**TASK GOAL**
In the entries below, the lines from the one with "C.W. Barnes, J.C." through the one with "A. Bondeson, G." are to be copied exactly; both ends count.

**DATA SUPPLIED**

************

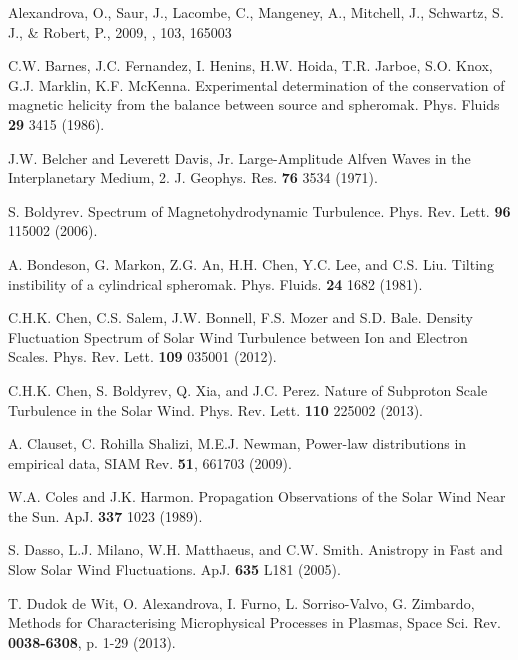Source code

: \documentclass[manuscript]{aastex}
\begin{document}
\begin{thebibliography}{}

 Alexandrova, O., Saur, J., Lacombe, C., Mangeney, A., Mitchell, J., Schwartz, S. J., \& Robert, P., 2009, \prl, 103, 165003

C.W. Barnes, J.C. Fernandez, I. Henins, H.W. Hoida, T.R. Jarboe, S.O. Knox, G.J. Marklin, K.F. McKenna. Experimental determination of the conservation of magnetic helicity from the balance between source and spheromak. Phys. Fluids {\bf 29} 3415 (1986).

 J.W. Belcher and Leverett Davis, Jr. Large-Amplitude Alfven Waves in the Interplanetary Medium, 2. J. Geophys. Res. {\bf 76} 3534 (1971).

 S. Boldyrev. Spectrum of Magnetohydrodynamic Turbulence. Phys. Rev. Lett. {\bf 96} 115002 (2006).

 A. Bondeson, G. Markon, Z.G. An, H.H. Chen, Y.C. Lee, and C.S. Liu. Tilting instibility of a cylindrical spheromak. Phys. Fluids. {\bf 24} 1682 (1981).

 C.H.K. Chen, C.S. Salem, J.W. Bonnell, F.S. Mozer and S.D. Bale. Density Fluctuation Spectrum of Solar Wind Turbulence between Ion and Electron Scales. Phys. Rev. Lett. {\bf 109} 035001 (2012).

 C.H.K. Chen, S. Boldyrev, Q. Xia, and J.C. Perez. Nature of Subproton Scale Turbulence in the Solar Wind. Phys. Rev. Lett. {\bf 110} 225002 (2013).

A. Clauset, C. Rohilla Shalizi, M.E.J. Newman, Power-law distributions in empirical data, SIAM Rev. {\bf 51}, 661703 (2009).

 W.A. Coles and J.K. Harmon. Propagation Observations of the Solar Wind Near the Sun. ApJ. {\bf 337} 1023 (1989).

 S. Dasso, L.J. Milano, W.H. Matthaeus, and C.W. Smith. Anistropy in Fast and Slow Solar Wind Fluctuations. ApJ. {\bf 635} L181 (2005).

 T. Dudok de Wit, O. Alexandrova, I. Furno, L. Sorriso-Valvo, G. Zimbardo, Methods for Characterising Microphysical Processes in Plasmas, Space Sci. Rev. {\bf 0038-6308}, p. 1-29 (2013).


\end{thebibliography}
\end{document}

************

**ANSWER TO THIS TASK**
C.W. Barnes, J.C. Fernandez, I. Henins, H.W. Hoida, T.R. Jarboe, S.O. Knox, G.J. Marklin, K.F. McKenna. Experimental determination of the conservation of magnetic helicity from the balance between source and spheromak. Phys. Fluids {\bf 29} 3415 (1986).

 J.W. Belcher and Leverett Davis, Jr. Large-Amplitude Alfven Waves in the Interplanetary Medium, 2. J. Geophys. Res. {\bf 76} 3534 (1971).

 S. Boldyrev. Spectrum of Magnetohydrodynamic Turbulence. Phys. Rev. Lett. {\bf 96} 115002 (2006).

 A. Bondeson, G. Markon, Z.G. An, H.H. Chen, Y.C. Lee, and C.S. Liu. Tilting instibility of a cylindrical spheromak. Phys. Fluids. {\bf 24} 1682 (1981).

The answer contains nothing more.